Home » Blog » Focusing on what works

Focusing on what works

January 2nd, 2004

Jon Udell gives a proposition for the new year: focus on what works. As much as I agree on this, I can’t stay quiet on what he writes before that:

It’s clear that that the future of the Unix-style pipeline lies with Web services

I’ve been one or the first to see the value of pipelines for xml processing and wrote Cocoon to make it happen, so I think I know a little about XML processing pipelines, but there is something that the people advocating web services miss entirely:

  • protocol interoperability is hard but can be achieved
  • data interoperability is harder but some standardization (real or de-facto) creates power-law clusters where things can work because some information can be taken for granted because implicit in that communication context

but there is a third piece of the puzzle that almost everybody forgets:

  • metadata interoperability

The webservice people hide all details under the schema carpet, but that’s where the big problem is: understanding what the heck your schema is about!

Why? because things evolve, change, adapt, move, break. If you want to design a system that works, you must take failure into consideration and I’m not talking about technical failure, I’m talking about the impact of the equivalent of “broken links” on web services and while the web has only links to break, imagine how many tiny contracts a web of web services create. And all those tiny contracts are shaky, noisy, and subject to social entropy.

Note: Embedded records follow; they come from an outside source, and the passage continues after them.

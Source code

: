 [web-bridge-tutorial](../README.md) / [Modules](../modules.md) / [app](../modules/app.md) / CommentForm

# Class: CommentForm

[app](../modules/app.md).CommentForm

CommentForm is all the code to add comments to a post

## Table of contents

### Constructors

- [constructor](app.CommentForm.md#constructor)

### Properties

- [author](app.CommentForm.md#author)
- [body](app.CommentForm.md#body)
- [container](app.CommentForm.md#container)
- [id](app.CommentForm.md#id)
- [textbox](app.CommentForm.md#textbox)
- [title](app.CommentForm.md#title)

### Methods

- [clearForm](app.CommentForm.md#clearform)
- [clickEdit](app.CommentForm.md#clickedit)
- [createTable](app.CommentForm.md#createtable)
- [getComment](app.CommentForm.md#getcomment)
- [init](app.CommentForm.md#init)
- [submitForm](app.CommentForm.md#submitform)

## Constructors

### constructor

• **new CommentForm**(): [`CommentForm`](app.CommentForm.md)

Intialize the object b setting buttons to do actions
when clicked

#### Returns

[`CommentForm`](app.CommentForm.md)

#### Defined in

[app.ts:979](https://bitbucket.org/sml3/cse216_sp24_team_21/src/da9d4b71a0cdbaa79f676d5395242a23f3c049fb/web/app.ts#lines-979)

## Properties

The more web services you pipe together, the bigger the problem gets, and you are not simply adding the number of contracts, you are multiplying them!!! and when you pipeline web services that, potentially, include provide their service by pipelining other services, you go exponential!!

Web Services are tons of syntax/protocol sugar on top of something that was possible decades ago (with the introduction of computer networks), but never happened. Most people believe it didn’t happen because it was too hard to understand, to write, to make it work or to sell as a concept.

Marketing, protocol and syntax sugar aside, web services are RPC. Might be an understandable (for humans!) to do RPC, an easy way to write RPC clients, a easy sellable RPC concept with the billions thrown in by software corps, but then what? Ok, you call a function and you get something back. Now what? what if that function name changes overtime? what if the return value is still a number but it means a totally different thing? what if that web service is now considered obsolete? how do you tell?

Any decent software architects knows that modularity and polymorphism are great things, but comes with a price. Separation of concerns works only when you are either in control of both sides of the contract between the concerns, or you can trust the stability of that contract. If the contract changes unexpectedly, your entire modularity falls apart.

If you connect to an external data source and you can trust the solidity of the contract upon which you establish this communication, things are perfectly fine.Banks operate like this since the ’60s, the only problem they had was EDI so compared to that nightmare even dead-simple XML-RPC is a big win for them. Add SOAP and web services marketing crap so that it’s easy for you to sell and if that works for you, great. Some of the biggest cocoon installations were marketed like that.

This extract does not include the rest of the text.